RAPdura faz menção a sua técnica de cantar e que o consagrou, o chamado speedflow, em que a levada é acelerada, e faz comparação com os ônibus de Fortaleza que são devagar, pois funcionam com biodiesel, já que o Ceará é um dos maiores estados produtores do combustível, e brinca com as palavras "pata ativa", em alusão ao poeta Patativa do Assaré, ao mesmo tempo que "pata ativa" remete  velocidade, e comprova isso em "sextilha veloz", na poesia, uma sextilha é uma estrofe de seis versos. RAPdura rima seis versos no mesmo espaço de tempo que comumente se rimam quatro versos, quebrando a métrica lógica do rap convencional. E a seguir menção ao Castelão, maior estádio de futebol de Fortaleza, e aos seus times locais, o Ceará, conhecido como vovô, e o Fortaleza, conhecido como leão.




                                Castelão lotado em clássico Ceará X Fortaleza

"Num tem biodiesel, a pata ativa a sextilha veloz
Rap novo virou o jogo, eu sou clássico em Castelão
Tão sábio quanto o Vovô, voraz igual o Leão"


Outro rimador do Ceará a ser citado é o MC JB6, de Juazeiro do Norte, campeão de eventos como a Batalha do Cangaço, e aqui a alusão a Lampião, além de lembrar que o jovem do sertão, um peão, fez grandes nomes do freestyle, reis da modalidade, se encantarem com suas rimas.

"Se rima é campeonato, JB6 é o campeão
Eterno Lampião, e o rei de vocês se curva ao peão"

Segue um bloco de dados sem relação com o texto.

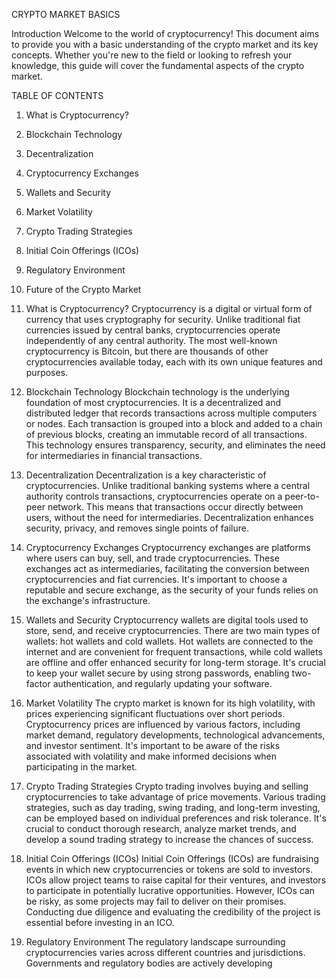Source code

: CRYPTO MARKET BASICS

Introduction
Welcome to the world of cryptocurrency! This document aims to provide you with a basic understanding of the crypto market and its key concepts. Whether you're new to the field or looking to refresh your knowledge, this guide will cover the fundamental aspects of the crypto market.

TABLE OF CONTENTS
1. What is Cryptocurrency?
2. Blockchain Technology
3. Decentralization
4. Cryptocurrency Exchanges
5. Wallets and Security
6. Market Volatility
7. Crypto Trading Strategies
8. Initial Coin Offerings (ICOs)
9. Regulatory Environment
10. Future of the Crypto Market

1. What is Cryptocurrency?
Cryptocurrency is a digital or virtual form of currency that uses cryptography for security.
Unlike traditional fiat currencies issued by central banks, cryptocurrencies operate independently of any central authority. The most well-known cryptocurrency is Bitcoin, but there are thousands of other cryptocurrencies available today, each with its own unique features and purposes.

2. Blockchain Technology
Blockchain technology is the underlying foundation of most cryptocurrencies.
It is a decentralized and distributed ledger that records transactions across multiple computers or nodes. Each transaction is grouped into a block and added to a chain of previous blocks, creating an immutable record of all transactions. This technology ensures transparency, security, and eliminates the need for intermediaries in financial transactions.

3. Decentralization
Decentralization is a key characteristic of cryptocurrencies.
Unlike traditional banking systems where a central authority controls transactions, cryptocurrencies operate on a peer-to-peer network. This means that transactions occur directly between users, without the need for intermediaries. Decentralization enhances security, privacy, and removes single points of failure.

4. Cryptocurrency Exchanges
Cryptocurrency exchanges are platforms where users can buy, sell, and trade cryptocurrencies.
These exchanges act as intermediaries, facilitating the conversion between cryptocurrencies and fiat currencies. It's important to choose a reputable and secure exchange, as the security of your funds relies on the exchange's infrastructure.

5. Wallets and Security
Cryptocurrency wallets are digital tools used to store, send, and receive cryptocurrencies.
There are two main types of wallets: hot wallets and cold wallets. Hot wallets are connected to the internet and are convenient for frequent transactions, while cold wallets are offline and offer enhanced security for long-term storage. It's crucial to keep your wallet secure by using strong passwords, enabling two-factor authentication, and regularly updating your software.

6. Market Volatility
The crypto market is known for its high volatility, with prices experiencing significant fluctuations over short periods.
Cryptocurrency prices are influenced by various factors, including market demand, regulatory developments, technological advancements, and investor sentiment. It's important to be aware of the risks associated with volatility and make informed decisions when participating in the market.

7. Crypto Trading Strategies
Crypto trading involves buying and selling cryptocurrencies to take advantage of price movements.
Various trading strategies, such as day trading, swing trading, and long-term investing, can be employed based on individual preferences and risk tolerance. It's crucial to conduct thorough research, analyze market trends, and develop a sound trading strategy to increase the chances of success.

8. Initial Coin Offerings (ICOs)
Initial Coin Offerings (ICOs) are fundraising events in which new cryptocurrencies or tokens are sold to investors.
ICOs allow project teams to raise capital for their ventures, and investors to participate in potentially lucrative opportunities. However, ICOs can be risky, as some projects may fail to deliver on their promises. Conducting due diligence and evaluating the credibility of the project is essential before investing in an ICO.

9. Regulatory Environment
The regulatory landscape surrounding cryptocurrencies varies across different countries and jurisdictions.
Governments and regulatory bodies are actively developing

O artista faz referencia a simplicidade de sua obra, afirmando que a mesma é MOBRAL, sistema de alfabetização criado na ditadura militar, aqui RAPdura quer dizer que sua estética e sua regionalismo fazem até os não letrados se identificarem com sua mensagem, sem necessidade de modernidades como "tablet e wi-fi". Um importante fato histórico é lembrado por Xique Chico, quando o físico Albert Einstein provou ao mundo sua teoria da relatividade ao realizar um experimento na cidade de Sobral, no Ceará, durante um eclipse solar. Outro fato acadêmico referenciado é o do professor Ciswal Santos, de Juazeiro do Norte, ex-catador de latas que foi aprovado na Universidade de Harvard, nos Estados Unidos, em 2018. Rapadura segue citando os jovens talentos de seu estado, e aqui referencia o MC de batalhas cearense Flowtal e a organização dos trabalhos como no filme Bacural, de Kleber Mendonça Filho (2019), em que mostra o sertão nordestino se organizando para resistir a investida maquiavélica de políticos e gringos.

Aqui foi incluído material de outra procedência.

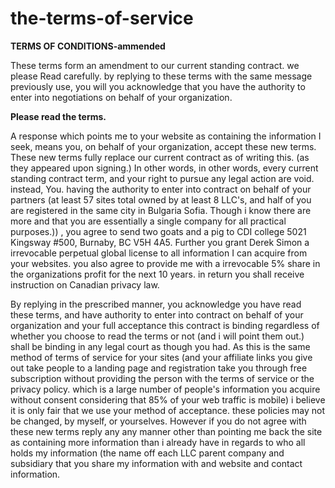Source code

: # the-terms-of-service

**TERMS OF CONDITIONS-ammended**


  These terms form an amendment to our current standing contract. we please Read carefully. by replying to these terms with the same message previously use, you will you acknowledge that you have the authority to enter into negotiations on behalf of your organization.

**Please read the terms.** 

  A response which points me to your website as containing the information I seek, means you, on behalf of your organization, accept these new terms. These new terms fully replace our current contract as of writing this. (as they appeared upon signing.) In other words, in other words, every current standing contract term, and your right to pursue any legal action are void. instead, You. having the authority to enter into contract on behalf of your partners (at least 57 sites total owned by at least 8 LLC's, and half of you are registered in the same city in Bulgaria Sofia. Though i know there are more and that you are essentially a single company for all practical purposes.)) ,  you agree to send two goats and a pig to CDI college 5021 Kingsway #500, Burnaby, BC V5H 4A5. Further you grant Derek Simon a irrevocable perpetual global license to all information I can acquire from your websites. 
you also agree to provide me with a irrevocable 5% share in the organizations profit for the next 10 years. in return you shall receive instruction on Canadian privacy law. 


By replying in the prescribed manner, you acknowledge you have read these terms, and have authority to enter into contract on behalf of your organization and your full acceptance this contract is binding regardless of whether you choose to read the terms or not (and i will point them out.) shall be binding in any legal court as though you had. As this is the same method of terms of service for your sites (and your affiliate links you give  out take people to a landing page and registration take you through free subscription without providing the person with the terms of service or the privacy policy. which is a large number of people's information you acquire without consent considering that 85% of your web traffic is mobile) i believe it is only fair that we use your method of acceptance. these policies may not be changed, by myself, or yourselves. However if you do not agree with these new terms reply any any manner other than pointing me back the site as containing more information than i already have in regards to who all holds my information (the name off each LLC parent company and subsidiary that you share my information with and website and contact information.


<img src="https://pastepixel.com/image/8MeSTXCQstcR3AEUxhAe.png" alt=""/>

"Sem tablet e wi-fi, minha obra é MOBRAL
Até Albert Einstein estudou minha sobra em Sobral
Um gênio como Ciswal, me enfrente se for o tal
Rap, repente, Flowtal, trampo igual Bacurau
Aí dento! Aqui é Fortal!"


Professor Ciswal Santos

Seguindo tem uma critica aqueles que se acham cabra da peste "
Não se ache macho só porque foi no CTN", o Centro de Tradições Nordestinas, mas que têm medo de duelar em competições de rimas como da Batalha da TN, que acontece no bairro Terrenos Novos, organizada pelo MC Barnabé é ativista do Movimento Social Fome. RAPdura faz ode a bravura da mulher nordestina, lembra da fortalezense Maria da Penha Maia Fernandes, que deu nome a lei Nº 11.340 que coibi e puni a violência contra as mulheres, em contra ponto cita Viviane Sucuri Pereira, cearense de Tauá, na região do sertão dos Inhamuns, atleta de MMA especialista nas modalidades boxe, wrestling e jiu-jítsu e participante de campeonatos como o Invicta Fighting Championship e o Ultimate Fighting Championship, o UFC.

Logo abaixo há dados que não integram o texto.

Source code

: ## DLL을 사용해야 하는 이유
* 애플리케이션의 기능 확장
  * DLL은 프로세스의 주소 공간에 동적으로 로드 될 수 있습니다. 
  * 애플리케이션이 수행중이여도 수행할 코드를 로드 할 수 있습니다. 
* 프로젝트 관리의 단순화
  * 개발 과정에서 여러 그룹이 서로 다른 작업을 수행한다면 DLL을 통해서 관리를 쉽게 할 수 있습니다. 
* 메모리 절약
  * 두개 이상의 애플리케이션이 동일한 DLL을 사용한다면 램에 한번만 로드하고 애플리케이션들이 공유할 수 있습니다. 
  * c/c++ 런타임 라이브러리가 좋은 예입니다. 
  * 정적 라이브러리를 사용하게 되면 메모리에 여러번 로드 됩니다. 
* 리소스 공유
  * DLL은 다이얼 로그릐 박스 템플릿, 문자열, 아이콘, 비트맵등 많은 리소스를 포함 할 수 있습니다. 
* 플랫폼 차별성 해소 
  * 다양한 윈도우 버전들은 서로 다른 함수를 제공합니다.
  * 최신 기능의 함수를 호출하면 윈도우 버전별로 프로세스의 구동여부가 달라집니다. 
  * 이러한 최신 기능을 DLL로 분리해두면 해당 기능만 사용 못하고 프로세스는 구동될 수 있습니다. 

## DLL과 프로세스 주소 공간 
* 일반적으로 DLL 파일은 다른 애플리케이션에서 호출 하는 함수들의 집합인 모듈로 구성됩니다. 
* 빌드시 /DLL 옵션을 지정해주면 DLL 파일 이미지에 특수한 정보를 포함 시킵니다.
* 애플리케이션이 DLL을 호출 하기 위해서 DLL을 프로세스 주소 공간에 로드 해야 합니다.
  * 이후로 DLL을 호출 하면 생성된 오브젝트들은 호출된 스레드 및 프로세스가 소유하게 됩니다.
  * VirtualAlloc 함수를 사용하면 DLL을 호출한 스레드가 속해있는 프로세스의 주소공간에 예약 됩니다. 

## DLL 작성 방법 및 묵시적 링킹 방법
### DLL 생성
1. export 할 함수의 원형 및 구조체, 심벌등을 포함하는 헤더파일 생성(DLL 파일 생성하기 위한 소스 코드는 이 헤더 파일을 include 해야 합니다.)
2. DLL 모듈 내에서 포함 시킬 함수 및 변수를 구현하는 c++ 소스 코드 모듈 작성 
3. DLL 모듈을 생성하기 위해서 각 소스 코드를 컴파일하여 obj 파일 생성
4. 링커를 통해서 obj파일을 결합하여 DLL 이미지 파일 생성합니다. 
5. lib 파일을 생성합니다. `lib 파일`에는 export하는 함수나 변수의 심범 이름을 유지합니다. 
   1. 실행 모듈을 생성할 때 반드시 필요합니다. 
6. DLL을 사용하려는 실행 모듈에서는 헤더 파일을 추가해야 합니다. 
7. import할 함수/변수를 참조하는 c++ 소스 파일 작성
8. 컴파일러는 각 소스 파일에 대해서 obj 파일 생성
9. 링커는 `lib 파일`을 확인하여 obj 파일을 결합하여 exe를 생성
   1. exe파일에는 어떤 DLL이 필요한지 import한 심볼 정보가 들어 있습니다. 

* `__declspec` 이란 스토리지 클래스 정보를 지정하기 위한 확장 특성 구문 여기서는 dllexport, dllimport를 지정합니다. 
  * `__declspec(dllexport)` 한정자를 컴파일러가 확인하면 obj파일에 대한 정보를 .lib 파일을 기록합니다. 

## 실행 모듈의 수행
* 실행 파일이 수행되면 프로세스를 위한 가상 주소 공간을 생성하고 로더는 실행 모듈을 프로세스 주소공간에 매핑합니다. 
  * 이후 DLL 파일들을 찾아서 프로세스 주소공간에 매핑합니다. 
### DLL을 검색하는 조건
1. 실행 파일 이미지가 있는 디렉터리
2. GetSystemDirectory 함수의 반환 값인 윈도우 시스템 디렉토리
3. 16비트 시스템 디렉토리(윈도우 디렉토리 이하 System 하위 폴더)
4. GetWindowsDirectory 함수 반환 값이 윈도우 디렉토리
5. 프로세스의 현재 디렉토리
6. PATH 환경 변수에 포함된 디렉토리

"Não se ache macho só porque foi no CTN
Firma o espinhaço diacho pra ser MC na TN
Tua punch vai te punir, poesia é Maria da Penha
Viviane Sucuri na arena, é Lei Maria da Lenha"

                                                    Viviane Sucuri

Citando novamente o filme Bacurau, RAPdura adentra na personagem Lunga, líder da resistência e espécie de guerrilheiro, interpretado pelo cearense Silverio Pereira, nascido na cidade de Mombaça, e uma sutil critica ao humorista Tom Cavalcante e seu desastroso posicionamento político. Nas linhas seguintes o poeta fala de poesia, primeiro convocando Geraldo Azevedo, Alceu Valença, Elba Ramalho e Zé Ramalho, referenciando o álbum O Grande Encontro, protagonizado por esses artistas nordestinos, e findo sua poesia como relevante no estado, em alusão ao livro de Bráulio Bessa, Poesia Com Rapadura (Editora CENE, 2017).

"Sou Lunga pra ignorante, já não tenho dom para tanta conversa
Não canta, resmunga, tá fora do Tom Cavalcante
E ainda acha que é bom à beça
Pense num Grande Encontro se junta uma ruma de cabeça dessa
Tu quer poesia, é com RAPadura
Duvida? Pergunta para o Bráulio Bessa"

Depois uma critica a classe política, lembrando de um episódio em que a vida imita a arte e passagem inusitada do cearense de Itapipoca, o humorista Tiririca, pela câmara dos deputados, se aliando a interesses contra o povo e seu filho Tirulipa segue os mesmos passos entrando em diversas polêmicas. No contraponto, a citação a Coxinha e Doquinha, personagens do humorístico Nas Garras da Patrulha, exibido pelo canal cearense TV Diário, existente desde 1980 quando era um programa de rádio da estação Verdes Mares,o atrativo tem esquetes inspiradas no cotidiano do povo cearense, e aqui a alusão ao termo "coxinha" que dá nome a um dos personagens e também é como a esquerda brasileira se refere a oposição, e faz critica a esses que defendem e apoiam a manutenção dos poderosos no poder.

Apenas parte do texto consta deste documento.